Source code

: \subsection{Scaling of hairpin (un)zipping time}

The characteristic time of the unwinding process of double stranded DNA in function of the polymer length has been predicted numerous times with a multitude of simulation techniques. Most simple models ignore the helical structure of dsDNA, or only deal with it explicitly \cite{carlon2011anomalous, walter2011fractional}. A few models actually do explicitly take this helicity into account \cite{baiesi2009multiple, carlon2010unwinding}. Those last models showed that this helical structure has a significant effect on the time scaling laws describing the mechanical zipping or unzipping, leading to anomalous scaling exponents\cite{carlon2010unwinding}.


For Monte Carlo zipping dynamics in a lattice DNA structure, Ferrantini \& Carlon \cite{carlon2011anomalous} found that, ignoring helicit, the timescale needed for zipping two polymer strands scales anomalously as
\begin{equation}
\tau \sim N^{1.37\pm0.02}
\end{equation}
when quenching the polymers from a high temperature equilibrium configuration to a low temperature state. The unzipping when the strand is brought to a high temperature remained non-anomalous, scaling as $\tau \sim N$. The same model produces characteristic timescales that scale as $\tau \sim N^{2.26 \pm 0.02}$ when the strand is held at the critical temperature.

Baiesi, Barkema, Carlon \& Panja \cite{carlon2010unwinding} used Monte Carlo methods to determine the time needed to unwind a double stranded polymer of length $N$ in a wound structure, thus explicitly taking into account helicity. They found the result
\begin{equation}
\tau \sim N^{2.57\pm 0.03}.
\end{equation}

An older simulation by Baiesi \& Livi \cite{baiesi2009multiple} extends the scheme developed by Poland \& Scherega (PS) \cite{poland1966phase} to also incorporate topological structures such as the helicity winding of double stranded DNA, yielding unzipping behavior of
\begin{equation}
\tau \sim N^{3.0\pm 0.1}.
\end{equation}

### TASK DESCRIPTION
Your reply should be one number: how many lines in the entries above contain the word "found".

### YOUR SOLUTION
2